3.30pm UPDATE: Kamal Ahmed, head of news at The Observer, got back to me at about 3pm. He explained that he had been extremely busy, attending meetings, going about his executive tasks, "doing my job", and that that was the reason for the five-hour delay in reaching me. "I was not dodging your questions", he said. "That is a disgraceful slur."
He takes issue with the tone and content of my posting below. But, having tried at first to amend it, I realised it would make it much easier to make sense of his objections if I wrote this this additional posting.
First off, he states that he does not have guilty conscience, and that there is no reason for him to have one, because he and his team acted quite properly. Vanessa Thorpe filed the original copy - she was at the Hay-on-Wye festival at the time - and it contained the two central allegations in the intro which I have disputed, namely that the images were "graphic" and that they were being shown for the first time. These claims came from Channel 4 itself, he said.

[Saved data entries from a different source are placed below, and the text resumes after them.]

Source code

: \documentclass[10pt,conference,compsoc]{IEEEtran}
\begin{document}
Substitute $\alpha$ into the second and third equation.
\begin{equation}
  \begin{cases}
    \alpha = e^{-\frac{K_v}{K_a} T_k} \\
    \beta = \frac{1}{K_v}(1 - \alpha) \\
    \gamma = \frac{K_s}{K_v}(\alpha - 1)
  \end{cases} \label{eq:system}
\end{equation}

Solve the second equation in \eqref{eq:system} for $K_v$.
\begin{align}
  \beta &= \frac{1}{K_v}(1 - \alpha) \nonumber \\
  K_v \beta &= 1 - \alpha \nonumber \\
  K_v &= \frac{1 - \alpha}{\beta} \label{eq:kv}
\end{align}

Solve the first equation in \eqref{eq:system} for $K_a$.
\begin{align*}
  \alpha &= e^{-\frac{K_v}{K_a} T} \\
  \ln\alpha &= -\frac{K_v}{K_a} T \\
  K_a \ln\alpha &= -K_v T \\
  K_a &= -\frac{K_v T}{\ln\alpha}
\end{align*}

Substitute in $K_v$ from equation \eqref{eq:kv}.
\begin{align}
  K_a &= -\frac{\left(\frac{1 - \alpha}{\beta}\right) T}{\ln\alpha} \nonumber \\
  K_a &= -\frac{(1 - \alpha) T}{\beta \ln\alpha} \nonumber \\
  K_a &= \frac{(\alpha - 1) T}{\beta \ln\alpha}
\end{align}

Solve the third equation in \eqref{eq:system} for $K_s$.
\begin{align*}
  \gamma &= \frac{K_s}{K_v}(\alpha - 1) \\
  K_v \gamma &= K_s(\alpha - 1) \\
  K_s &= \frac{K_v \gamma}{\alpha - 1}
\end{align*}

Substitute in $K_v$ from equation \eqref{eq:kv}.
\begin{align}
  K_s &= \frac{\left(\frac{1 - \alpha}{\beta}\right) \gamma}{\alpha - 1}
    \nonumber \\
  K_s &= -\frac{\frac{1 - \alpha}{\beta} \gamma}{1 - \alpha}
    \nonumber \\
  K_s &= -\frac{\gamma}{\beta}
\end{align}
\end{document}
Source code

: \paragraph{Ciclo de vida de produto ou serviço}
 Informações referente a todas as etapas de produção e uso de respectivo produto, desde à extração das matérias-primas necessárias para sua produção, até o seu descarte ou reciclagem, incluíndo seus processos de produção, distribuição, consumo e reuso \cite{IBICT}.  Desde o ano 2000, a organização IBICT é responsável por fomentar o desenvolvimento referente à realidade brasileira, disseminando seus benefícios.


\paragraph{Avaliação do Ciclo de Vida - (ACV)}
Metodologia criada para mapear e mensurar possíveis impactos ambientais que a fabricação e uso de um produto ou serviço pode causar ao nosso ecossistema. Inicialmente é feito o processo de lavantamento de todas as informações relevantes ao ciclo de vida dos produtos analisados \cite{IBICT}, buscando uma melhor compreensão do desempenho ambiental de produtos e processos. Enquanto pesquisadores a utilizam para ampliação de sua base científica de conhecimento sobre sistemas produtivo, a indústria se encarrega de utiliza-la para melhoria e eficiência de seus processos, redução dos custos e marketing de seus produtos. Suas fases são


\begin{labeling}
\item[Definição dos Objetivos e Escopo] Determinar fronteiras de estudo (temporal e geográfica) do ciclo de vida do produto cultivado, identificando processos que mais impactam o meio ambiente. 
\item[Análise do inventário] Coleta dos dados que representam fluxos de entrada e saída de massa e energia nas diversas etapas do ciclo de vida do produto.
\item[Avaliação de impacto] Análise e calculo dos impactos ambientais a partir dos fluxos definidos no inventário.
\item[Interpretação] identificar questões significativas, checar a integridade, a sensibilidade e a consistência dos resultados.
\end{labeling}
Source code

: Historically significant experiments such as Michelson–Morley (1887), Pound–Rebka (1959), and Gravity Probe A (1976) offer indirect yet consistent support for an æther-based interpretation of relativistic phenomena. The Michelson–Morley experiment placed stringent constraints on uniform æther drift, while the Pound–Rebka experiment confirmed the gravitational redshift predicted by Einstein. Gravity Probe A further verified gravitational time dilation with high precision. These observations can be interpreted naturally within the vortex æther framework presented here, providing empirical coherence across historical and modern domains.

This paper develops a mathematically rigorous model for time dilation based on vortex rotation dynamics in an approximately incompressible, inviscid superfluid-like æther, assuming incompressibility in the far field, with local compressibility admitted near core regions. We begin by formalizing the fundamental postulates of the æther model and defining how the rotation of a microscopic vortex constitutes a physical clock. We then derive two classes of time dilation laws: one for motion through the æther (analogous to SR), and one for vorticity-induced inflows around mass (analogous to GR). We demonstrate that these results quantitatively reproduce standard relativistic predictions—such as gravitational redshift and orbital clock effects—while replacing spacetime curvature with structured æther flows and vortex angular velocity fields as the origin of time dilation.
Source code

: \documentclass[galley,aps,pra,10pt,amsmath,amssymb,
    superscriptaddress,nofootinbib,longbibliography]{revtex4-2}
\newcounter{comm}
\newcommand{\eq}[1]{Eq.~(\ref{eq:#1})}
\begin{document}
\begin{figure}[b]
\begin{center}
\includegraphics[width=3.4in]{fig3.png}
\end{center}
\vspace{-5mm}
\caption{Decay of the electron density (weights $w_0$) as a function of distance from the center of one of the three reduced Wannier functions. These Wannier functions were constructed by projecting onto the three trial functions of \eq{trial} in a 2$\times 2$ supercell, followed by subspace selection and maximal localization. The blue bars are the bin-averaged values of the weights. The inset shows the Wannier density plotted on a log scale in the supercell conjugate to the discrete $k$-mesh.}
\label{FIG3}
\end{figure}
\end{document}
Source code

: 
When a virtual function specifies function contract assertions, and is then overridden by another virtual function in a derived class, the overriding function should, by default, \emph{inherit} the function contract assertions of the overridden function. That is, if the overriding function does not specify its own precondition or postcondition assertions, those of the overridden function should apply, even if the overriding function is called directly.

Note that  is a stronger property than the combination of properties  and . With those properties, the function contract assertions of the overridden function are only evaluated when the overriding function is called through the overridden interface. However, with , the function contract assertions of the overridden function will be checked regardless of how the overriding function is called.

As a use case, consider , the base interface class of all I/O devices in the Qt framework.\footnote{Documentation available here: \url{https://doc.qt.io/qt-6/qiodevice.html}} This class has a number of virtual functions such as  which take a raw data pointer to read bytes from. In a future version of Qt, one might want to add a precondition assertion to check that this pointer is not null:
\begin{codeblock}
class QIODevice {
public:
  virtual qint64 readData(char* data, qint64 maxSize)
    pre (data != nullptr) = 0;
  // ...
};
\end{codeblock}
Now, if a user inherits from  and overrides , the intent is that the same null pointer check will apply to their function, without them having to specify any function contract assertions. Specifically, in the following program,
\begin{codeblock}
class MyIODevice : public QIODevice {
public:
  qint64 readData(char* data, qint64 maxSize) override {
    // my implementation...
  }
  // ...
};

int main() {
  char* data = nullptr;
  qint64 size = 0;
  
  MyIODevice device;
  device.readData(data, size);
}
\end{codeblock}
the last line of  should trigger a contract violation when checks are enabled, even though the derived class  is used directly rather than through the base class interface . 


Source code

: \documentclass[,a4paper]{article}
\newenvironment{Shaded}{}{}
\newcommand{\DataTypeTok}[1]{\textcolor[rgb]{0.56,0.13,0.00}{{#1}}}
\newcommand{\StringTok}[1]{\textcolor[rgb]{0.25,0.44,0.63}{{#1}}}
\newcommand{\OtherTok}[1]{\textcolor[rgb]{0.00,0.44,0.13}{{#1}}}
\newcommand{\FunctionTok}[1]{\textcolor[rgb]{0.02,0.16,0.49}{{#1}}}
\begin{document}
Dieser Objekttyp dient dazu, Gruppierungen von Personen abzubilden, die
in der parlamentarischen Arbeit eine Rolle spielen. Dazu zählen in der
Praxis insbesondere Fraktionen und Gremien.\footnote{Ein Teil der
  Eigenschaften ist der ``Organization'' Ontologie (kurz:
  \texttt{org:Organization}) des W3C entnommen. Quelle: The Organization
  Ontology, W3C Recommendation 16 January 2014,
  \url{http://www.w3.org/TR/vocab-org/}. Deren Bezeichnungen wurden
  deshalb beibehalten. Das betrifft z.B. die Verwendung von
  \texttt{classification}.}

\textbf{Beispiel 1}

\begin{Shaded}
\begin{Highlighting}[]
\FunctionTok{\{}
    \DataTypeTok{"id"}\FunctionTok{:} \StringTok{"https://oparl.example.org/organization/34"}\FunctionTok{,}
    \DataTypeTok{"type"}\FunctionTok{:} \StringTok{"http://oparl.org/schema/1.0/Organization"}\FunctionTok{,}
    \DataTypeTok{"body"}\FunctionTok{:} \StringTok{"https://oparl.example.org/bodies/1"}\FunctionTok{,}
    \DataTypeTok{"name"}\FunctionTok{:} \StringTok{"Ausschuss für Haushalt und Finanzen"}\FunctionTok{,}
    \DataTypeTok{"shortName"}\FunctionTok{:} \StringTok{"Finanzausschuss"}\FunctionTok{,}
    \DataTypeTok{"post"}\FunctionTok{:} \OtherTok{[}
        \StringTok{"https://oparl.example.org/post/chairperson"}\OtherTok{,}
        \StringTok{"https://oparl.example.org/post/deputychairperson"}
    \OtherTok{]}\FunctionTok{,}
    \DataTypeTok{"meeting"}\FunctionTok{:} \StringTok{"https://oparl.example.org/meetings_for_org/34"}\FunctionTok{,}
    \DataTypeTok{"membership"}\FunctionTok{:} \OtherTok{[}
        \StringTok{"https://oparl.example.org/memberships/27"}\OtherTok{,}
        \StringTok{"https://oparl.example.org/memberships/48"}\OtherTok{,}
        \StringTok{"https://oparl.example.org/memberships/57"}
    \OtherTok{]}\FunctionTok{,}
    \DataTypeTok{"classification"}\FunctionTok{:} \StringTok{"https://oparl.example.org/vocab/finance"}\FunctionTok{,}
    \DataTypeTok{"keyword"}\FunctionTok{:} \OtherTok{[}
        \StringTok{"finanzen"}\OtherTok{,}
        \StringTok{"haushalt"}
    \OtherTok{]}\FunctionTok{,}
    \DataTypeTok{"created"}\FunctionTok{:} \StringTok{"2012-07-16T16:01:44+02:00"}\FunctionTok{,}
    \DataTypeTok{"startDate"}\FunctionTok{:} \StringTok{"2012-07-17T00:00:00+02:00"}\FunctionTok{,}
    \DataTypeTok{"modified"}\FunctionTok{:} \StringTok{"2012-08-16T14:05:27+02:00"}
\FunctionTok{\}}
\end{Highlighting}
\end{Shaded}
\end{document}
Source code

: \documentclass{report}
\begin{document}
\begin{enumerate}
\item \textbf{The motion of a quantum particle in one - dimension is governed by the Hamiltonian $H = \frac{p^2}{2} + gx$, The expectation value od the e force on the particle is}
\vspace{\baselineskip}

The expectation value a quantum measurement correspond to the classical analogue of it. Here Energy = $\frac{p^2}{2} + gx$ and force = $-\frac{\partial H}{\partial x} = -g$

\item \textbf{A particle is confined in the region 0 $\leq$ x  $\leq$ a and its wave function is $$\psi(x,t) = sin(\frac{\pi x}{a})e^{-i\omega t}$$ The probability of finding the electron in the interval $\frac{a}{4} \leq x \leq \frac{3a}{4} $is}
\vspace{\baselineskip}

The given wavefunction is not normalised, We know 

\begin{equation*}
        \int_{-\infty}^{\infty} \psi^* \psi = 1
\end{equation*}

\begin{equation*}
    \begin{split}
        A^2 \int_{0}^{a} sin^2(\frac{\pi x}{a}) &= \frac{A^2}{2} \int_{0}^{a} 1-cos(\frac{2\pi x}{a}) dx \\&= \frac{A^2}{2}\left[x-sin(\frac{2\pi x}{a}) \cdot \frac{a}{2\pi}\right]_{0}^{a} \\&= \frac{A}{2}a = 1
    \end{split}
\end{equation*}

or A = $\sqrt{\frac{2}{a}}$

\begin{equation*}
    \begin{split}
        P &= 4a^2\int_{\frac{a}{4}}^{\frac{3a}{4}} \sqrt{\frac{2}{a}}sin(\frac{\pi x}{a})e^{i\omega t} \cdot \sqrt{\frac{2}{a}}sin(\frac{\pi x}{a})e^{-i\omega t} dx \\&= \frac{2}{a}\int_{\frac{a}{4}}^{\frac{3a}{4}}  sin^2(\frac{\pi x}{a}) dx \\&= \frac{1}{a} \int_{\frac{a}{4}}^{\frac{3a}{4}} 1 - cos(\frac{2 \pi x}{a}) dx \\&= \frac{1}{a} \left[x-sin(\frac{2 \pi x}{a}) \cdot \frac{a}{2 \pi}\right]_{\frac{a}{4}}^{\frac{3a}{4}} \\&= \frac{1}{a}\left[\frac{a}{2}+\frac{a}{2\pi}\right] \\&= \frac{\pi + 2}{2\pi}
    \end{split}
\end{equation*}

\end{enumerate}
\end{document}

He also states that more than 80% of the copy in the article was just as Thorpe wrote it. But she was snowed under with work in Hay so the news desk decided that David Smith should obtain reaction from people who knew Princess Diana. When Smith did so he read Thorpe's copy to each of them. Therefore, the respondents were not "manipulated", as I suggested. (James Robinson's byline was carried because he happened to be interviewing Andy Duncan, C4's chief executive that day, and he was asked by the desk to put questions to him (which Duncan evidently declined to answer).
Ahmed says there was no question of spinning the story. In essence, it reflected Thorpe's original story. For good measure, he also believes that the images - which he has since seen - were indeed graphic. But he stresses that his point of view is irrelevant: The Observer was doing its job responsibly by reporting "the facts".
He also points out that the paper's forecast that it would upset Princes William and Harry turned out to be correct. "I have nothing to apologise for," he says. "And neither has the paper."
I think you could say that Ahmed and I had a fairly frank exchange of views. I stand by what I wrote, though I accept - of course - that he was too busy to get back to me and that he definitely has no guilty conscience.